(Dataset)
========================
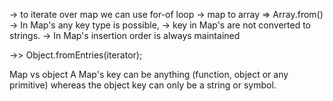 -> to iterate over map we can use for-of loop
-> map to array => Array.from()
-> In Map's any key type is possible,
-> key in Map's are not converted to strings.
-> In Map's insertion order is always maintained

->> Object.fromEntries(iterator);

Map vs object
A Map's key can be anything (function, object or any primitive) whereas the object key can
only be a string or symbol.
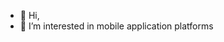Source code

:- 👋 Hi,
- 👀 I’m interested in mobile application platforms


<!---
- 🌱 I’m currently learning ...
- 💞️ I’m looking to collaborate on ...
- 📫 How to reach me ...
bukanevefiore/bukanevefiore is a ✨ special ✨ repository because its `README.md` (this file) appears on your GitHub profile.
You can click the Preview link to take a look at your changes.
--->
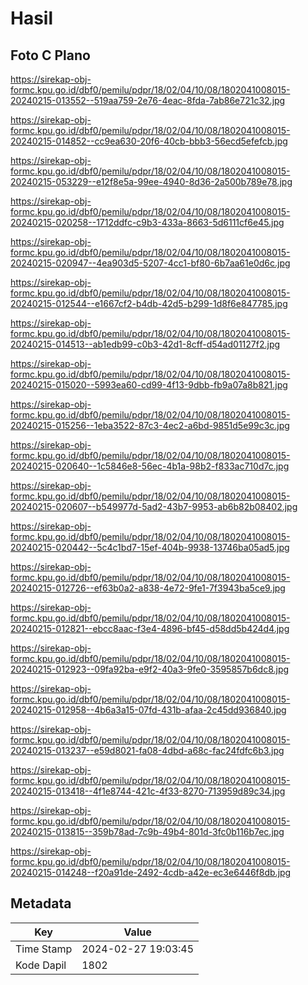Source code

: # Hasil

## Foto C Plano

https://sirekap-obj-formc.kpu.go.id/dbf0/pemilu/pdpr/18/02/04/10/08/1802041008015-20240215-013552--519aa759-2e76-4eac-8fda-7ab86e721c32.jpg

https://sirekap-obj-formc.kpu.go.id/dbf0/pemilu/pdpr/18/02/04/10/08/1802041008015-20240215-014852--cc9ea630-20f6-40cb-bbb3-56ecd5efefcb.jpg

https://sirekap-obj-formc.kpu.go.id/dbf0/pemilu/pdpr/18/02/04/10/08/1802041008015-20240215-053229--e12f8e5a-99ee-4940-8d36-2a500b789e78.jpg

https://sirekap-obj-formc.kpu.go.id/dbf0/pemilu/pdpr/18/02/04/10/08/1802041008015-20240215-020258--1712ddfc-c9b3-433a-8663-5d6111cf6e45.jpg

https://sirekap-obj-formc.kpu.go.id/dbf0/pemilu/pdpr/18/02/04/10/08/1802041008015-20240215-020947--4ea903d5-5207-4cc1-bf80-6b7aa61e0d6c.jpg

https://sirekap-obj-formc.kpu.go.id/dbf0/pemilu/pdpr/18/02/04/10/08/1802041008015-20240215-012544--e1667cf2-b4db-42d5-b299-1d8f6e847785.jpg

https://sirekap-obj-formc.kpu.go.id/dbf0/pemilu/pdpr/18/02/04/10/08/1802041008015-20240215-014513--ab1edb99-c0b3-42d1-8cff-d54ad01127f2.jpg

https://sirekap-obj-formc.kpu.go.id/dbf0/pemilu/pdpr/18/02/04/10/08/1802041008015-20240215-015020--5993ea60-cd99-4f13-9dbb-fb9a07a8b821.jpg

https://sirekap-obj-formc.kpu.go.id/dbf0/pemilu/pdpr/18/02/04/10/08/1802041008015-20240215-015256--1eba3522-87c3-4ec2-a6bd-9851d5e99c3c.jpg

https://sirekap-obj-formc.kpu.go.id/dbf0/pemilu/pdpr/18/02/04/10/08/1802041008015-20240215-020640--1c5846e8-56ec-4b1a-98b2-f833ac710d7c.jpg

https://sirekap-obj-formc.kpu.go.id/dbf0/pemilu/pdpr/18/02/04/10/08/1802041008015-20240215-020607--b549977d-5ad2-43b7-9953-ab6b82b08402.jpg

https://sirekap-obj-formc.kpu.go.id/dbf0/pemilu/pdpr/18/02/04/10/08/1802041008015-20240215-020442--5c4c1bd7-15ef-404b-9938-13746ba05ad5.jpg

https://sirekap-obj-formc.kpu.go.id/dbf0/pemilu/pdpr/18/02/04/10/08/1802041008015-20240215-012726--ef63b0a2-a838-4e72-9fe1-7f3943ba5ce9.jpg

https://sirekap-obj-formc.kpu.go.id/dbf0/pemilu/pdpr/18/02/04/10/08/1802041008015-20240215-012821--ebcc8aac-f3e4-4896-bf45-d58dd5b424d4.jpg

https://sirekap-obj-formc.kpu.go.id/dbf0/pemilu/pdpr/18/02/04/10/08/1802041008015-20240215-012923--09fa92ba-e9f2-40a3-9fe0-3595857b6dc8.jpg

https://sirekap-obj-formc.kpu.go.id/dbf0/pemilu/pdpr/18/02/04/10/08/1802041008015-20240215-012958--4b6a3a15-07fd-431b-afaa-2c45dd936840.jpg

https://sirekap-obj-formc.kpu.go.id/dbf0/pemilu/pdpr/18/02/04/10/08/1802041008015-20240215-013237--e59d8021-fa08-4dbd-a68c-fac24fdfc6b3.jpg

https://sirekap-obj-formc.kpu.go.id/dbf0/pemilu/pdpr/18/02/04/10/08/1802041008015-20240215-013418--4f1e8744-421c-4f33-8270-713959d89c34.jpg

https://sirekap-obj-formc.kpu.go.id/dbf0/pemilu/pdpr/18/02/04/10/08/1802041008015-20240215-013815--359b78ad-7c9b-49b4-801d-3fc0b116b7ec.jpg

https://sirekap-obj-formc.kpu.go.id/dbf0/pemilu/pdpr/18/02/04/10/08/1802041008015-20240215-014248--f20a91de-2492-4cdb-a42e-ec3e6446f8db.jpg


## Metadata

| Key        | Value               |
| ---------- | ------------------- |
| Time Stamp | 2024-02-27 19:03:45 |
| Kode Dapil | 1802                |



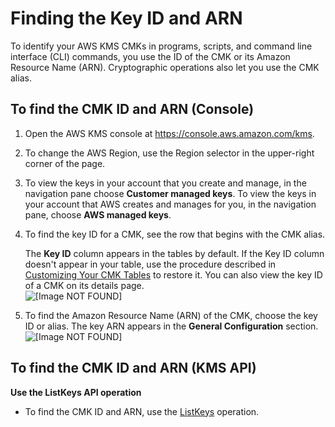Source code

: # Finding the Key ID and ARN<a name="find-cmk-id-arn"></a>

To identify your AWS KMS CMKs in programs, scripts, and command line interface \(CLI\) commands, you use the ID of the CMK or its Amazon Resource Name \(ARN\)\. Cryptographic operations also let you use the CMK alias\.

## To find the CMK ID and ARN \(Console\)<a name="find-cmk-arn"></a>

1. Open the AWS KMS console at [https://console\.aws\.amazon\.com/kms](https://console.aws.amazon.com/kms)\.

1. To change the AWS Region, use the Region selector in the upper\-right corner of the page\.

1. To view the keys in your account that you create and manage, in the navigation pane choose **Customer managed keys**\. To view the keys in your account that AWS creates and manages for you, in the navigation pane, choose **AWS managed keys**\.

1. To find the key ID for a CMK, see the row that begins with the CMK alias\. 

   The **Key ID** column appears in the tables by default\. If the Key ID column doesn't appear in your table, use the procedure described in [Customizing Your CMK Tables](viewing-keys-console.md#viewing-console-customize) to restore it\. You can also view the key ID of a CMK on its details page\.  
![\[Image NOT FOUND\]](http://docs.aws.amazon.com/kms/latest/developerguide/images/find-key-id-new.png)

1. To find the Amazon Resource Name \(ARN\) of the CMK, choose the key ID or alias\. The key ARN appears in the **General Configuration** section\.   
![\[Image NOT FOUND\]](http://docs.aws.amazon.com/kms/latest/developerguide/images/find-key-arn-new-new.png)

## To find the CMK ID and ARN \(KMS API\)<a name="find-cmk-arn-api"></a>

**Use the ListKeys API operation**
+ To find the CMK ID and ARN, use the [ListKeys](viewing-keys-cli.md#viewing-keys-list-keys) operation\.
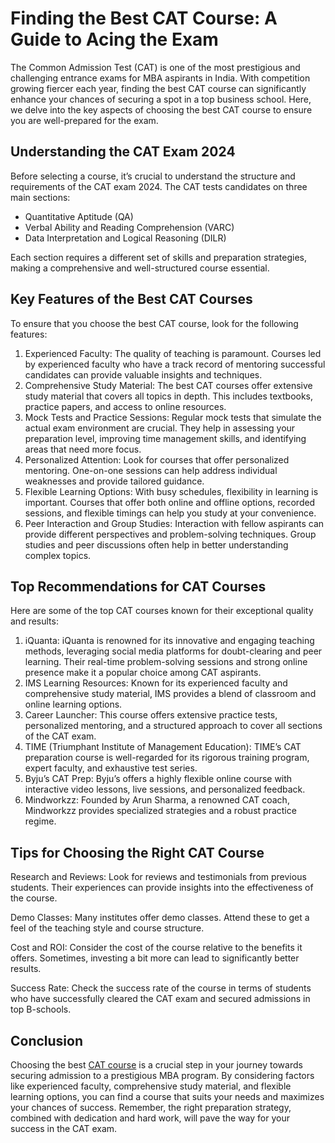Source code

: # Finding the Best CAT Course: A Guide to Acing the Exam
The Common Admission Test (CAT) is one of the most prestigious and challenging entrance exams for MBA aspirants in India. With competition growing fiercer each year, finding the best CAT course can significantly enhance your chances of securing a spot in a top business school. Here, we delve into the key aspects of choosing the best CAT course to ensure you are well-prepared for the exam.

## Understanding the CAT Exam 2024
Before selecting a course, it’s crucial to understand the structure and requirements of the CAT exam 2024. The CAT tests candidates on three main sections:

<ul>
  <li>Quantitative Aptitude (QA)</li>
  <li>Verbal Ability and Reading Comprehension (VARC)</li>
  <li>Data Interpretation and Logical Reasoning (DILR)</li>
</ul>
Each section requires a different set of skills and preparation strategies, making a comprehensive and well-structured course essential.

## Key Features of the Best CAT Courses
To ensure that you choose the best CAT course, look for the following features:

  <ol>
    <li>Experienced Faculty: The quality of teaching is paramount. Courses led by experienced faculty who have a track record of mentoring successful candidates can provide valuable insights and techniques.</li>
    <li>Comprehensive Study Material: The best CAT courses offer extensive study material that covers all topics in depth. This includes textbooks, practice papers, and access to online resources.</li>
    <li>Mock Tests and Practice Sessions: Regular mock tests that simulate the actual exam environment are crucial. They help in assessing your preparation level, improving time management skills, and identifying areas that need more focus.</li>
    <li>Personalized Attention: Look for courses that offer personalized mentoring. One-on-one sessions can help address individual weaknesses and provide tailored guidance.</li>
    <li>Flexible Learning Options: With busy schedules, flexibility in learning is important. Courses that offer both online and offline options, recorded sessions, and flexible timings can help you study at your convenience.</li>
    <li>Peer Interaction and Group Studies: Interaction with fellow aspirants can provide different perspectives and problem-solving techniques. Group studies and peer discussions often help in better understanding complex topics.</li>
  </ol>
<h2>Top Recommendations for CAT Courses</h2>
Here are some of the top CAT courses known for their exceptional quality and results:

<ol>
  <li>iQuanta: iQuanta is renowned for its innovative and engaging teaching methods, leveraging social media platforms for doubt-clearing and peer learning. Their real-time problem-solving sessions and strong online presence make it a popular choice among CAT aspirants.</li>
  <li>IMS Learning Resources: Known for its experienced faculty and comprehensive study material, IMS provides a blend of classroom and online learning options.</li>
  <li>Career Launcher: This course offers extensive practice tests, personalized mentoring, and a structured approach to cover all sections of the CAT exam.</li>
  <li>TIME (Triumphant Institute of Management Education): TIME’s CAT preparation course is well-regarded for its rigorous training program, expert faculty, and exhaustive test series.</li>
  <li>Byju’s CAT Prep: Byju’s offers a highly flexible online course with interactive video lessons, live sessions, and personalized feedback.</li>
  <li>Mindworkzz: Founded by Arun Sharma, a renowned CAT coach, Mindworkzz provides specialized strategies and a robust practice regime.</li>
</ol>

<h2>Tips for Choosing the Right CAT Course</h2>
<p>Research and Reviews: Look for reviews and testimonials from previous students. Their experiences can provide insights into the effectiveness of the course.</p>
<p>Demo Classes: Many institutes offer demo classes. Attend these to get a feel of the teaching style and course structure.</p>
<p>Cost and ROI: Consider the cost of the course relative to the benefits it offers. Sometimes, investing a bit more can lead to significantly better results.</p>
<p>Success Rate: Check the success rate of the course in terms of students who have successfully cleared the CAT exam and secured admissions in top B-schools.</p>

<h2>Conclusion</h2>
Choosing the best <a href="https://www.iquanta.in/">CAT course</a> is a crucial step in your journey towards securing admission to a prestigious MBA program. By considering factors like experienced faculty, comprehensive study material, and flexible learning options, you can find a course that suits your needs and maximizes your chances of success. Remember, the right preparation strategy, combined with dedication and hard work, will pave the way for your success in the CAT exam.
========================
The response is to contain exactly the lines from the beginning of the data through the line containing "## Foto C Plano", both ends included, and nothing else; omit the pictures.

(Answer section)
 -> to iterate over map we can use for-of loop
-> map to array => Array.from()
-> In Map's any key type is possible,
-> key in Map's are not converted to strings.
-> In Map's insertion order is always maintained

->> Object.fromEntries(iterator);

Map vs object
A Map's key can be anything (function, object or any primitive) whereas the object key can
only be a string or symbol.
Source code

:- 👋 Hi,
- 👀 I’m interested in mobile application platforms


<!---
- 🌱 I’m currently learning ...
- 💞️ I’m looking to collaborate on ...
- 📫 How to reach me ...
bukanevefiore/bukanevefiore is a ✨ special ✨ repository because its `README.md` (this file) appears on your GitHub profile.
You can click the Preview link to take a look at your changes.
--->
Source code

: # Hasil

## Foto C Plano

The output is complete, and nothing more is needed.